►

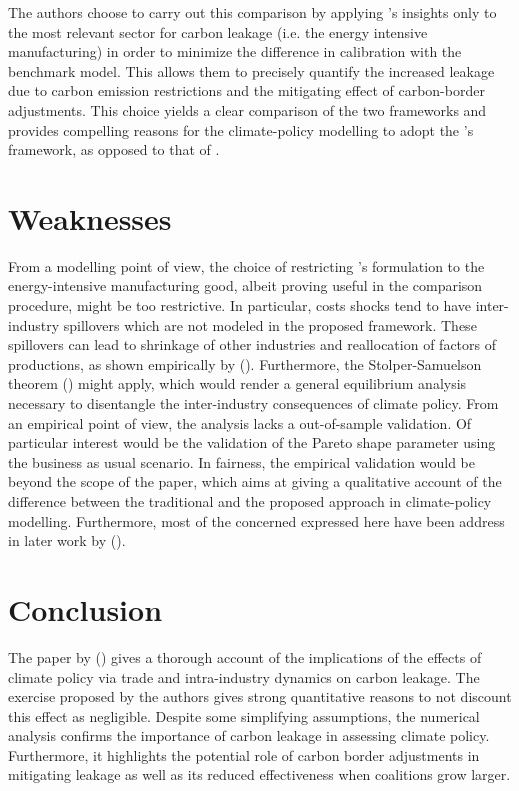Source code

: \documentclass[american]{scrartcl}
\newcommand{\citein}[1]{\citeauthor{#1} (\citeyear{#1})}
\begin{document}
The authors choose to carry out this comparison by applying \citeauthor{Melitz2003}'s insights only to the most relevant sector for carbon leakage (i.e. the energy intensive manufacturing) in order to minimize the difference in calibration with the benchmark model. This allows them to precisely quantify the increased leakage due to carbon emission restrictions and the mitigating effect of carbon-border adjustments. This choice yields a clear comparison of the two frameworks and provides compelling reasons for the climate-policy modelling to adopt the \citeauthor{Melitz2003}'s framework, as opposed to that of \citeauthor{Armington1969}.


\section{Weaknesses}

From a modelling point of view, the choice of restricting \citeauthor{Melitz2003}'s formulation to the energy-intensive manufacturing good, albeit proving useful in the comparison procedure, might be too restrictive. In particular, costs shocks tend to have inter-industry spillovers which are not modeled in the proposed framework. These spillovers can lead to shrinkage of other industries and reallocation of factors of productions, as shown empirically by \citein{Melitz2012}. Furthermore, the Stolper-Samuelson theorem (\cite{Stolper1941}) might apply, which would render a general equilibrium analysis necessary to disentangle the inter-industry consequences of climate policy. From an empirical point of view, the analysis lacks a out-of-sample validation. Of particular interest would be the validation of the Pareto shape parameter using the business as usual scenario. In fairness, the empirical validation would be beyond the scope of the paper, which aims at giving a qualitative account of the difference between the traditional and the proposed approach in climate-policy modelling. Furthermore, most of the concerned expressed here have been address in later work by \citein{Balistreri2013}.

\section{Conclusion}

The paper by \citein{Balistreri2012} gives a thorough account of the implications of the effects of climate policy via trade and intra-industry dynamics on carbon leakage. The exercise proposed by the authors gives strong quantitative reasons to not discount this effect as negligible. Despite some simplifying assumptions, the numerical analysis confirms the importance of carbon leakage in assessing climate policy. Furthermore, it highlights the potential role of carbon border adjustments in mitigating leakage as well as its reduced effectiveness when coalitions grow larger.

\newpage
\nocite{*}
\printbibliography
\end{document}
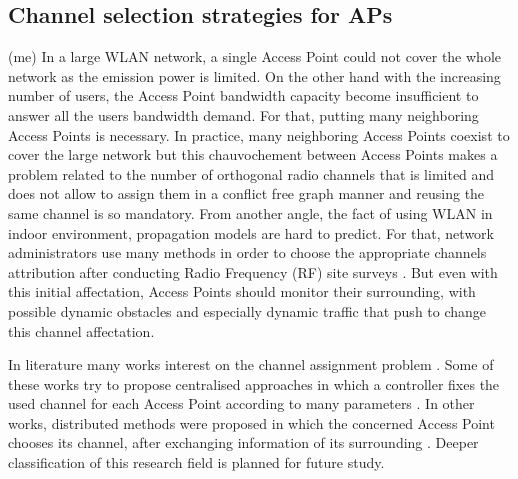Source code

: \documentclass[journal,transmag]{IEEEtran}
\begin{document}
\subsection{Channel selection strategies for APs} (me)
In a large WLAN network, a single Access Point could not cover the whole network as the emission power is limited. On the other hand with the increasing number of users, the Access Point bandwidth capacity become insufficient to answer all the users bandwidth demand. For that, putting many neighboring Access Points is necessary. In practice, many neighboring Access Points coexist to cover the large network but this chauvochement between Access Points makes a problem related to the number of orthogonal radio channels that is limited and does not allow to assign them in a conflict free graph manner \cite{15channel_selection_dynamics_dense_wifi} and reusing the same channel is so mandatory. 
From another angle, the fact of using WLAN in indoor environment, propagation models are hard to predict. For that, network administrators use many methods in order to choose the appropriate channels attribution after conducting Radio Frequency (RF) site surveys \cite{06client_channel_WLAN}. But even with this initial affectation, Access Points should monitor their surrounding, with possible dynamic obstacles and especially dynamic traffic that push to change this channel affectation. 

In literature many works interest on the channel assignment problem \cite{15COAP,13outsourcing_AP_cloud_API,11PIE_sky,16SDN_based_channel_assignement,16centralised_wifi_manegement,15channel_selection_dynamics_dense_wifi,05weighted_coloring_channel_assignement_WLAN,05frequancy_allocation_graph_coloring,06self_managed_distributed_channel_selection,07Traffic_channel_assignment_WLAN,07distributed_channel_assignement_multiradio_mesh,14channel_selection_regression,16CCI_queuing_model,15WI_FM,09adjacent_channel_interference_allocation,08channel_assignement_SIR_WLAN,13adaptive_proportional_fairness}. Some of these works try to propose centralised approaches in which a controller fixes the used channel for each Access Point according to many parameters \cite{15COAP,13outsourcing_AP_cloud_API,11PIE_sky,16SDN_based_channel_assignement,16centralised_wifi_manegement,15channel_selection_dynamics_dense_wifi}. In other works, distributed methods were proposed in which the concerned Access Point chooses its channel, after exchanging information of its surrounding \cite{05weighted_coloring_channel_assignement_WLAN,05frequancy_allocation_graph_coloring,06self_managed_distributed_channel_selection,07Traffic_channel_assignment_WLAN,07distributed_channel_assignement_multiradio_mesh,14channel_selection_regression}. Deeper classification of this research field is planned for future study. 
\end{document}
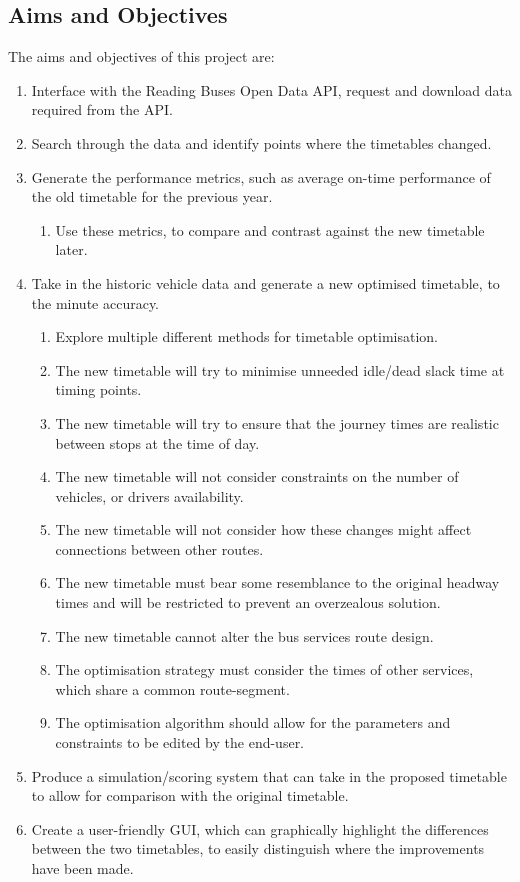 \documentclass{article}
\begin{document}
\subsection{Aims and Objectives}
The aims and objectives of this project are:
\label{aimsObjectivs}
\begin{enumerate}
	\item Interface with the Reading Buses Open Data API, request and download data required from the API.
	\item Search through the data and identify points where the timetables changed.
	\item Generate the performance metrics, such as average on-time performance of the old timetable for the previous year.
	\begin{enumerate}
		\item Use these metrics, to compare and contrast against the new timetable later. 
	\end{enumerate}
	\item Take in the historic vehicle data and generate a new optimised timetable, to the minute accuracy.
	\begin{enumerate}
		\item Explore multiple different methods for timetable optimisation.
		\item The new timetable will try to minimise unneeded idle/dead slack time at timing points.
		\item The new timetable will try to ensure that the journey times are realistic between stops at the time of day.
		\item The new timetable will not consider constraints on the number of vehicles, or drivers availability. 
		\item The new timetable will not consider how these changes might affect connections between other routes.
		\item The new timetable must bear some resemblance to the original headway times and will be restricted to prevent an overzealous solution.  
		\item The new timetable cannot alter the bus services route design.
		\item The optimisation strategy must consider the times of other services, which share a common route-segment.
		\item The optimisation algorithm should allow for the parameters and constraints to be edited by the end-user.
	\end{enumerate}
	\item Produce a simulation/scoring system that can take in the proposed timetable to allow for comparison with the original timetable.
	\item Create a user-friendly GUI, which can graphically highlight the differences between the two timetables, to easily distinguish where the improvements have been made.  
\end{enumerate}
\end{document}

◄

[Work item]
Quote the lines above exactly, starting with the one that has "The paper by" and ending with the one that has "From another angle, the"; drop the pictures and include nothing else.

[Reply]
The paper by \citein{Balistreri2012} gives a thorough account of the implications of the effects of climate policy via trade and intra-industry dynamics on carbon leakage. The exercise proposed by the authors gives strong quantitative reasons to not discount this effect as negligible. Despite some simplifying assumptions, the numerical analysis confirms the importance of carbon leakage in assessing climate policy. Furthermore, it highlights the potential role of carbon border adjustments in mitigating leakage as well as its reduced effectiveness when coalitions grow larger.

\newpage
\nocite{*}
\printbibliography
\end{document}
Source code

: \documentclass[journal,transmag]{IEEEtran}
\begin{document}
\subsection{Channel selection strategies for APs} (me)
In a large WLAN network, a single Access Point could not cover the whole network as the emission power is limited. On the other hand with the increasing number of users, the Access Point bandwidth capacity become insufficient to answer all the users bandwidth demand. For that, putting many neighboring Access Points is necessary. In practice, many neighboring Access Points coexist to cover the large network but this chauvochement between Access Points makes a problem related to the number of orthogonal radio channels that is limited and does not allow to assign them in a conflict free graph manner \cite{15channel_selection_dynamics_dense_wifi} and reusing the same channel is so mandatory. 
From another angle, the fact of using WLAN in indoor environment, propagation models are hard to predict. For that, network administrators use many methods in order to choose the appropriate channels attribution after conducting Radio Frequency (RF) site surveys \cite{06client_channel_WLAN}. But even with this initial affectation, Access Points should monitor their surrounding, with possible dynamic obstacles and especially dynamic traffic that push to change this channel affectation. 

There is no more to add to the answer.